Ainsi, le marcheur prend conscience de sa présence au monde. Il n'est pas au-dessus, audelà ou à côté du monde, mais en lui, avec lui, dans la « redécouverte de l'épaisseur
sensible du monde » (p. 34). Cette rencontre propose chez l'écrivain déambulateur un
sentiment de modestie. Reprenant ici la pensée surréaliste, il avoue sa dette envers la
ville, envers le monde. Son écriture procède de l'échange et du don, davantage de la
découverte que d'une création hermétique de l'esprit. Le marcheur évolue donc dans une
dynamique de l'échange, du don.
Compris dans une optique du voyage, l'essai de Le Breton suggère comme point de
départ au voyage un point qui ne soit pas identifiable sur une carte géographique. Il n'est
pas un lieu, il n'est pas la ville de laquelle on part. Ou si peu. C'est plutôt un espace
imaginaire, une demeure à l'intérieur de laquelle entre le monde à venir à coup d'images
et de rêves. Le voyage est l'ouverture des portes et fenêtres de cette demeure à la lumière
du jour. Avec la lumière réelle entrent les espaces pratiqués, l'expérience qui vient
s'ajouter aux rêves. Par cette ouverture, le voyageur se propulse au dehors, hors de lui et
vers l'autre. Ce dessaisissement de soi se produit dans une volonté de rencontre, d'épreuve
du monde, du connu et de l'inconnu.
Une des conditions de cette rencontre, c'est l'approche du silence, ce dernier étant vu
davantage comme un état d'être et une manière d'entrer en relation avec l'autre qu'un fait
tangible et observable.
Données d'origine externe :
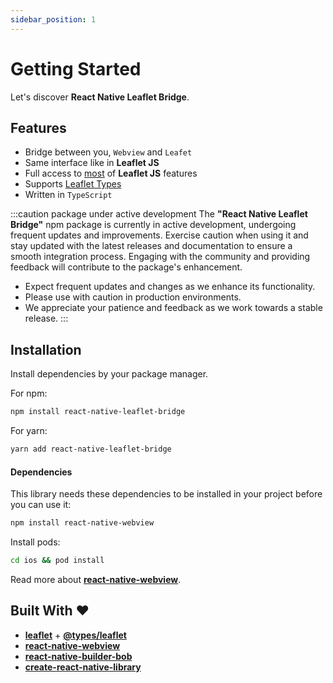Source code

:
 ```yaml
---
sidebar_position: 1
---
```


# Getting Started

Let's discover **React Native Leaflet Bridge**.

## Features

- Bridge between you, ``Webview`` and ``Leafet``
- Same interface like in **Leaflet JS**
- Full access to [most](/docs/introduction/released-features) of **Leaflet JS** features
- Supports [Leaflet Types](https://www.npmjs.com/package/@types/leaflet)
- Written in ``TypeScript``

:::caution package under active development
The **"React Native Leaflet Bridge"** npm package is currently in active development, undergoing frequent updates and
improvements. Exercise caution when using it and stay updated with the latest releases and documentation to ensure a
smooth integration process. Engaging with the community and providing feedback will contribute to the package's
enhancement.

- Expect frequent updates and changes as we enhance its functionality.
- Please use with caution in production environments.
- We appreciate your patience and feedback as we work towards a stable release.
:::

## Installation

Install dependencies by your package manager.

For npm:

```bash
npm install react-native-leaflet-bridge
```

For yarn:

```bash
yarn add react-native-leaflet-bridge
```

#### Dependencies

This library needs these dependencies to be installed in your project before you can use it:

```bash
npm install react-native-webview 
```

Install pods:

```bash
cd ios && pod install
```

Read more about **[react-native-webview](https://github.com/react-native-webview/react-native-webview)**.

## Built With ❤️

- **[leaflet](https://www.npmjs.com/package/leaflet)** + 
  **[@types/leaflet](https://www.npmjs.com/package/@types/leaflet)**
- **[react-native-webview](https://github.com/react-native-webview/react-native-webview)**
- **[react-native-builder-bob](https://github.com/callstack/react-native-builder-bob)**
- **[create-react-native-library](https://github.com/callstack/react-native-builder-bob)**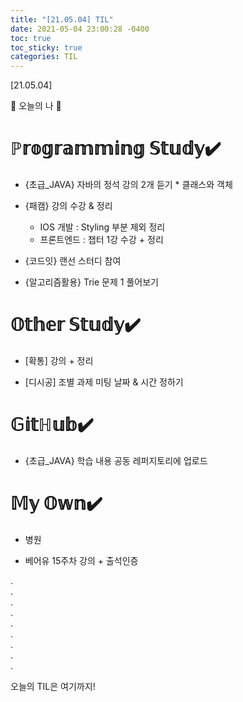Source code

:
 ```yaml
---
title: "[21.05.04] TIL"
date: 2021-05-04 23:00:28 -0400
toc: true
toc_sticky: true
categories: TIL
---
```



[21.05.04]

🙌 오늘의 나 🙌

# ℙ𝕣𝕠𝕘𝕣𝕒𝕞𝕞𝕚𝕟𝕘 𝕊𝕥𝕦𝕕𝕪✔️
- {초급_JAVA} 자바의 정석 강의 2개 듣기
      * 클래스와 객체

- {패캠} 강의 수강 & 정리 
    * IOS 개발 : Styling 부분 제외 정리 
    * 프론트엔드 : 챕터 1강 수강 + 정리
 
-  {코드잇}  랜선 스터디 참여
    
- {알고리즘활용}  Trie 문제 1 풀어보기 
  

# 𝕆𝕥𝕙𝕖𝕣 𝕊𝕥𝕦𝕕𝕪✔️

- [확통] 강의 + 정리

- [디시공] 조별 과제 미팅 날짜 & 시간 정하기

# 𝔾𝕚𝕥ℍ𝕦𝕓✔️

- {초급_JAVA} 학습 내용 공동 레퍼지토리에 업로드


# 𝕄𝕪 𝕆𝕨𝕟✔️

- 병원 

- 베어유 15주차 강의 + 출석인증 
               

.     
.      
.      
.    
.     
.      
.       
.        
.      

오늘의 TIL은 여기까지!  
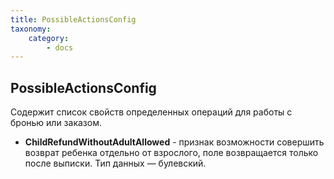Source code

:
 ```yaml
---
title: PossibleActionsConfig
taxonomy:
    category:
        - docs
---
```


PossibleActionsConfig
---------------

Содержит список свойств определенных операций для работы с бронью или заказом. 

- **ChildRefundWithoutAdultAllowed** - признак возможности совершить возврат ребенка отдельно от взрослого, поле возвращается только после выписки. Тип данных — булевский.
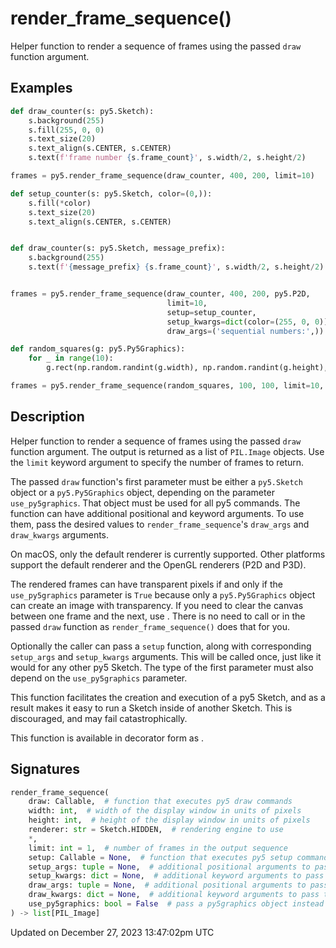 # render_frame_sequence()

Helper function to render a sequence of frames using the passed `draw` function argument.

## Examples

<div class="example-table">

<div class="example-row"><div class="example-cell-image">

</div><div class="example-cell-code">

```python
def draw_counter(s: py5.Sketch):
    s.background(255)
    s.fill(255, 0, 0)
    s.text_size(20)
    s.text_align(s.CENTER, s.CENTER)
    s.text(f'frame number {s.frame_count}', s.width/2, s.height/2)

frames = py5.render_frame_sequence(draw_counter, 400, 200, limit=10)
```

</div></div>

<div class="example-row"><div class="example-cell-image">

</div><div class="example-cell-code">

```python
def setup_counter(s: py5.Sketch, color=(0,)):
    s.fill(*color)
    s.text_size(20)
    s.text_align(s.CENTER, s.CENTER)


def draw_counter(s: py5.Sketch, message_prefix):
    s.background(255)
    s.text(f'{message_prefix} {s.frame_count}', s.width/2, s.height/2)


frames = py5.render_frame_sequence(draw_counter, 400, 200, py5.P2D,
                                   limit=10,
                                   setup=setup_counter,
                                   setup_kwargs=dict(color=(255, 0, 0)),
                                   draw_args=('sequential numbers:',))
```

</div></div>

<div class="example-row"><div class="example-cell-image">

</div><div class="example-cell-code">

```python
def random_squares(g: py5.Py5Graphics):
    for _ in range(10):
        g.rect(np.random.randint(g.width), np.random.randint(g.height), 10, 10)

frames = py5.render_frame_sequence(random_squares, 100, 100, limit=10, use_py5graphics=True)
```

</div></div>

</div>

## Description

Helper function to render a sequence of frames using the passed `draw` function argument. The output is returned as a list of `PIL.Image` objects. Use the `limit` keyword argument to specify the number of frames to return.

The passed `draw` function's first parameter must be either a `py5.Sketch` object or a `py5.Py5Graphics` object, depending on the parameter `use_py5graphics`. That object must be used for all py5 commands. The function can have additional positional and keyword arguments. To use them, pass the desired values to `render_frame_sequence`'s `draw_args` and `draw_kwargs` arguments.

On macOS, only the default renderer is currently supported. Other platforms support the default renderer and the OpenGL renderers (P2D and P3D).

The rendered frames can have transparent pixels if and only if the `use_py5graphics` parameter is `True` because only a `py5.Py5Graphics` object can create an image with transparency. If you need to clear the canvas between one frame and the next, use [](py5graphics_clear). There is no need to call [](py5graphics_begin_draw) or [](py5graphics_end_draw) in the passed `draw` function as `render_frame_sequence()` does that for you.

Optionally the caller can pass a `setup` function, along with corresponding `setup_args` and `setup_kwargs` arguments. This will be called once, just like it would for any other py5 Sketch. The type of the first parameter must also depend on the `use_py5graphics` parameter.

This function facilitates the creation and execution of a py5 Sketch, and as a result makes it easy to run a Sketch inside of another Sketch. This is discouraged, and may fail catastrophically.

This function is available in decorator form as [](py5functions_render_sequence).

## Signatures

```python
render_frame_sequence(
    draw: Callable,  # function that executes py5 draw commands
    width: int,  # width of the display window in units of pixels
    height: int,  # height of the display window in units of pixels
    renderer: str = Sketch.HIDDEN,  # rendering engine to use
    *,
    limit: int = 1,  # number of frames in the output sequence
    setup: Callable = None,  # function that executes py5 setup commands
    setup_args: tuple = None,  # additional positional arguments to pass to setup function
    setup_kwargs: dict = None,  # additional keyword arguments to pass to setup function
    draw_args: tuple = None,  # additional positional arguments to pass to draw function
    draw_kwargs: dict = None,  # additional keyword arguments to pass to draw function
    use_py5graphics: bool = False  # pass a py5graphics object instead of a sketch object
) -> list[PIL_Image]
```

Updated on December 27, 2023 13:47:02pm UTC
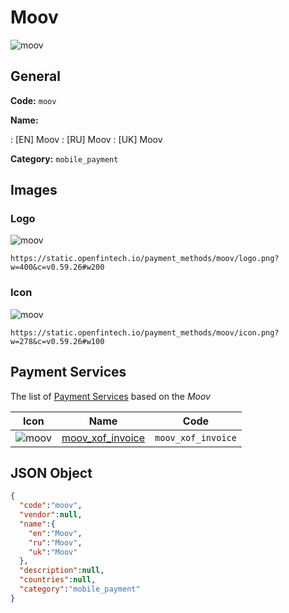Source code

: 
# Moov 
![moov](https://static.openfintech.io/payment_methods/moov/logo.png?w=400&c=v0.59.26#w200)  

## General 
**Code:** `moov` 
 
**Name:** 
 
:	[EN] Moov 
:	[RU] Moov 
:	[UK] Moov 
 
**Category:** `mobile_payment` 
 

## Images 

### Logo 
![moov](https://static.openfintech.io/payment_methods/moov/logo.png?w=400&c=v0.59.26#w200)  

```
https://static.openfintech.io/payment_methods/moov/logo.png?w=400&c=v0.59.26#w200
```  

### Icon 
![moov](https://static.openfintech.io/payment_methods/moov/icon.png?w=278&c=v0.59.26#w100)  

```
https://static.openfintech.io/payment_methods/moov/icon.png?w=278&c=v0.59.26#w100
```  

## Payment Services 
 
The list of [Payment Services](/payment-services/) based on the _Moov_ 

|Icon|Name|Code| 
|:---:|:---:|:---:| 
|![moov](https://static.openfintech.io/payment_methods/moov/icon.png?w=278&c=v0.59.26#w100) |[moov_xof_invoice](/payment-services/moov_xof_invoice/)|`moov_xof_invoice`| 
 

## JSON Object 

```json
{
  "code":"moov",
  "vendor":null,
  "name":{
    "en":"Moov",
    "ru":"Moov",
    "uk":"Moov"
  },
  "description":null,
  "countries":null,
  "category":"mobile_payment"
}
```  
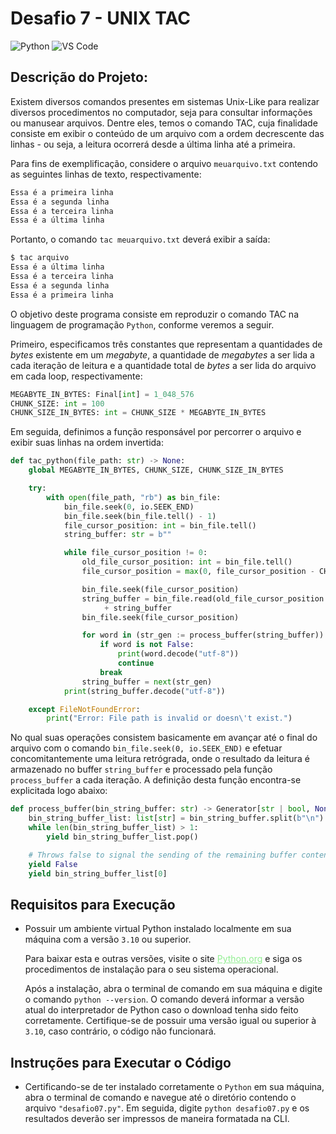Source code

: # Desafio 7 - UNIX TAC
![Python](https://img.shields.io/badge/Python-512BD4?style=flat&logo=python&logoColor=yellow)
![VS Code](https://img.shields.io/badge/VScode-007ACC?style=flat&logo=visualstudiocode&logoColor=white)

## Descrição do Projeto:
Existem diversos comandos presentes em sistemas Unix-Like para realizar diversos
procedimentos no computador, seja para consultar informações ou manusear arquivos. Dentre
eles, temos o comando TAC, cuja finalidade consiste em exibir o conteúdo de um arquivo com
a ordem decrescente das linhas - ou seja, a leitura ocorrerá desde a última linha até a
primeira.

Para fins de exemplificação, considere o arquivo `meuarquivo.txt` contendo as seguintes
linhas de texto, respectivamente:

```bash
Essa é a primeira linha
Essa é a segunda linha
Essa é a terceira linha
Essa é a última linha
```

Portanto, o comando `tac meuarquivo.txt` deverá exibir a saída:

```bash
$ tac arquivo
Essa é a última linha
Essa é a terceira linha
Essa é a segunda linha
Essa é a primeira linha
```

O objetivo deste programa consiste em reproduzir o comando TAC na linguagem de programação `Python`, conforme veremos a seguir.

Primeiro, especificamos três constantes que representam a quantidades de _bytes_ existente
em um _megabyte_, a quantidade de _megabytes_ a ser lida a cada iteração de leitura e a
quantidade total de _bytes_ a ser lida do arquivo em cada loop, respectivamente:

```python
MEGABYTE_IN_BYTES: Final[int] = 1_048_576
CHUNK_SIZE: int = 100
CHUNK_SIZE_IN_BYTES: int = CHUNK_SIZE * MEGABYTE_IN_BYTES
```

Em seguida, definimos a função responsável por percorrer o arquivo e exibir suas linhas na
ordem invertida:

```python
def tac_python(file_path: str) -> None:
    global MEGABYTE_IN_BYTES, CHUNK_SIZE, CHUNK_SIZE_IN_BYTES

    try:
        with open(file_path, "rb") as bin_file:
            bin_file.seek(0, io.SEEK_END)
            bin_file.seek(bin_file.tell() - 1)
            file_cursor_position: int = bin_file.tell()
            string_buffer: str = b""

            while file_cursor_position != 0:
                old_file_cursor_position: int = bin_file.tell()
                file_cursor_position = max(0, file_cursor_position - CHUNK_SIZE)

                bin_file.seek(file_cursor_position)
                string_buffer = bin_file.read(old_file_cursor_position - file_cursor_position)\
                     + string_buffer
                bin_file.seek(file_cursor_position)

                for word in (str_gen := process_buffer(string_buffer)):
                    if word is not False:
                        print(word.decode("utf-8"))
                        continue
                    break
                string_buffer = next(str_gen)
            print(string_buffer.decode("utf-8"))

    except FileNotFoundError:
        print("Error: File path is invalid or doesn\'t exist.")
```

No qual suas operações consistem basicamente em avançar até o final do arquivo com o
comando `bin_file.seek(0, io.SEEK_END)` e efetuar concomitantemente uma leitura
retrógrada, onde o resultado da leitura é armazenado no buffer `string_buffer` e
processado pela função `process_buffer` a cada iteração. A definição desta função
encontra-se explicitada logo abaixo:

```python
def process_buffer(bin_string_buffer: str) -> Generator[str | bool, None, str]:
    bin_string_buffer_list: list[str] = bin_string_buffer.split(b"\n")
    while len(bin_string_buffer_list) > 1:
        yield bin_string_buffer_list.pop()

    # Throws false to signal the sending of the remaining buffer contents.
    yield False
    yield bin_string_buffer_list[0]
```

## Requisitos para Execução
- Possuir um ambiente virtual Python instalado localmente em sua máquina com a
versão `3.10` ou superior.

    Para baixar esta e outras versões, visite o site
    <a target="_blank" href="https://www.python.org/downloads/" style="color: lightgreen">Python.org</a>
    e siga os procedimentos de instalação para o
    seu sistema operacional.

    Após a instalação, abra o terminal de comando em sua máquina e digite o comando
    `python --version`. O comando deverá informar a versão atual do interpretador de
    Python caso o download tenha sido feito corretamente. Certifique-se de possuir uma
    versão igual ou superior à `3.10`, caso contrário, o código não funcionará.

## Instruções para Executar o Código
- Certificando-se de ter instalado corretamente o `Python` em sua
máquina, abra o terminal de comando e navegue até o diretório contendo o arquivo
`"desafio07.py"`. Em seguida, digite `python desafio07.py`
e os resultados deverão ser impressos de maneira formatada na CLI.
Le Breton parle du silence comme d'une qualité d'écoute. En effet,
faire silence, c'est élaguer les voix qui nous animent pour être pleinement disponible aux
lieux. De cette épuration ne reste que deux voix : celle du marcheur et du lieu. Dans ce
dialogue est enfin possible un échange complice entre le monde et soi. Et le marcheur
n'en sort pas indemne ; chaque pas transforme l'être et le monde.
Citations choisies
« Le corps est un reste contre quoi se heurte la modernité. Il se fait d’autant plus pénible
à assumer que se restreint la part de ses activités propres sur l’environnement. Cet
effacement entame la vision du monde de l’homme, limite son champ d’action sur le réel,
diminue le sentiment de consistance du moi, affaiblit sa connaissance des choses. » (p.
13)
« La marche est une méthode tranquille de réenchantement de la durée et de l’espace.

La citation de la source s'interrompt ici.